Stepwise separation and preparation of cytoplasmic, membrane, nuclear soluble, chromatin-bound, and cytoskeletal protein extracts from A275 cells was performed with Subcellular Protein Fractionation Kit (#78840, Thermo Scientific), according to the manufacturer’s instructions. 1 × 106 A375 cells per condition were treated with 25 μM telmisartan or compounds 1, 3, and 8 for 24 h. Cells were then trypsinized, washed with PBS and pelleted. For whole cell lysates, cell pellet was dissolved in RIPA buffer on ice. Fractions and whole cell lysates were stored at −80 °C until use. Protein concentration of lysates was determined with Pierce BCA Protein assay kit (Thermo Fisher #23225), and cell accumulation was calculated as μmol of compound per μg of cell protein and normalized to telmisartan. Concentrations of telmisartan and its derivatives were determined using liquid chromatography-tandem mass spectrometry (LC-MS/MS) method in positive HESI mode. The analysis was performed on UHPLC chromatograph ACELLA (Thermo Fisher Scientific Inc., Madison, WI, USA), coupled to a triple quadrupole mass spectrometer TSQ Quantum Access MAX (Thermo Fisher Scientific Inc., Madison, WI, USA) with heated electrospray ionization (HESI) interface. The column was Zorbax Extend C18 (150 mm × 4.6 mm, 5 µm particle size). Mobile phase was acetonitrile/0.1% formic acid = 60:40 (v/v), flow rate was 0.5 mL min−1, column temperature was set to 25 °C, and the injection volume was 10 µL. Experiment was repeated twice.

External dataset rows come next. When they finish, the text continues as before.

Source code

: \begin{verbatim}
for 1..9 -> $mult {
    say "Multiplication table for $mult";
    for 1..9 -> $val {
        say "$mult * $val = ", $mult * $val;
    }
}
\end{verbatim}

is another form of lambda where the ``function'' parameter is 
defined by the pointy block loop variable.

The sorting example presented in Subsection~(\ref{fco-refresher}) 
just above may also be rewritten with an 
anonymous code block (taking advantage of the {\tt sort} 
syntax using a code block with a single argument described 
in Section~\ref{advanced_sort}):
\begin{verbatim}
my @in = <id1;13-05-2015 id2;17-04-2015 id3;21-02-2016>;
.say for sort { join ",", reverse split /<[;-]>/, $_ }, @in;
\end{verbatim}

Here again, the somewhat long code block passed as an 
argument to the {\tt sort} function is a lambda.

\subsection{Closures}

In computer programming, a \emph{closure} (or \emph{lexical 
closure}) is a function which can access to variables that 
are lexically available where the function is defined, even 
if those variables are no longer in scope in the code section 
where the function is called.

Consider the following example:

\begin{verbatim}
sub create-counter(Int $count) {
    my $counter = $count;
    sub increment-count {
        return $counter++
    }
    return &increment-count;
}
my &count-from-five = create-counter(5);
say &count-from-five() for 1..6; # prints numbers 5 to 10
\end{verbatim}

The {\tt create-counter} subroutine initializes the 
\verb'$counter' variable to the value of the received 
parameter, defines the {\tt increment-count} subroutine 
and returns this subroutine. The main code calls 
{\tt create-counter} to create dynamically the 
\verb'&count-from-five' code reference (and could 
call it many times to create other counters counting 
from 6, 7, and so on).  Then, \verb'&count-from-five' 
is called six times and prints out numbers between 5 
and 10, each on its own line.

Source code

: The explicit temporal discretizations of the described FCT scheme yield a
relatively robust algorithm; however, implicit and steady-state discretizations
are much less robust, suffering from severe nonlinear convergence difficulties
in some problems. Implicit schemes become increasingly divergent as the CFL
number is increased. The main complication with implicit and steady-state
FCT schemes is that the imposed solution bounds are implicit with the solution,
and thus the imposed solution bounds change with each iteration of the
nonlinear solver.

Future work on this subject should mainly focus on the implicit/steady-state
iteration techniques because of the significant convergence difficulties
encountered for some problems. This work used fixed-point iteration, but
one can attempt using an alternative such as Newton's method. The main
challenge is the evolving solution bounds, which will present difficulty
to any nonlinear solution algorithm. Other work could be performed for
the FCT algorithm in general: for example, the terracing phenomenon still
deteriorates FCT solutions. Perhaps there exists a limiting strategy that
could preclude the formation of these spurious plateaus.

4.5. Ca2+ Staining in Live Cells

Fluo-4 AM calcium indicator dye (F14201, Molecular Probes, Eugene, OR, USA) was used to observe Ca2+ dynamics upon treatment, per manufacturer’s instructions. Briefly, 5000 A375 cells/well were seeded in 96-well optical bottom black cell culture plates (165305, Thermo Scientific). Fluo-4 AM stock solution in DMSO was mixed with equal volume of 20% Pluronic F-127 to assist in dispersion of AM esters before dilution into the loading medium. Twenty-four hours after seeding medium was removed, and cells were washed with HBBS without calcium and magnesium. Cells were stained in HBSS medium with 1.25 μM Fluo-4-AM for 30 min at 37 °C. After incubation, cells were washed and incubated in complete medium (10%FBS RPMI) to allow de-esterification for 30 min and then treated with 1 μM human Angiotensin II (A9525, Sigma Aldrich), 50 μM telmisartan, compounds 1, 3, and 8, or the combinations. Images were taken before addition of the treatment (0 min) and after 2 min of treatment on Zeiss PALM MicroBeam Axio Observer Z1 microscope (Carl Zeiss MicroImaging GmbH, Oberkochen, Germany) with Zeiss LD Plan-Neofluar 20×/0.4 Korr, ∞/0–1.5 mm lens and AxioVision SE64 Rel.4.9.1 software. Experiment was repeated three times. Integrated density of Fluo-4 fluorescence at 2 min of exposure to treatment was calculated with Image J, and normalized to the baseline fluorescence at time 0, in at least two random fields for each condition. Conditions were compared with one-way ANOVA and Tukey’s multiple comparisons test. p < 0.05 was considered statistically significant.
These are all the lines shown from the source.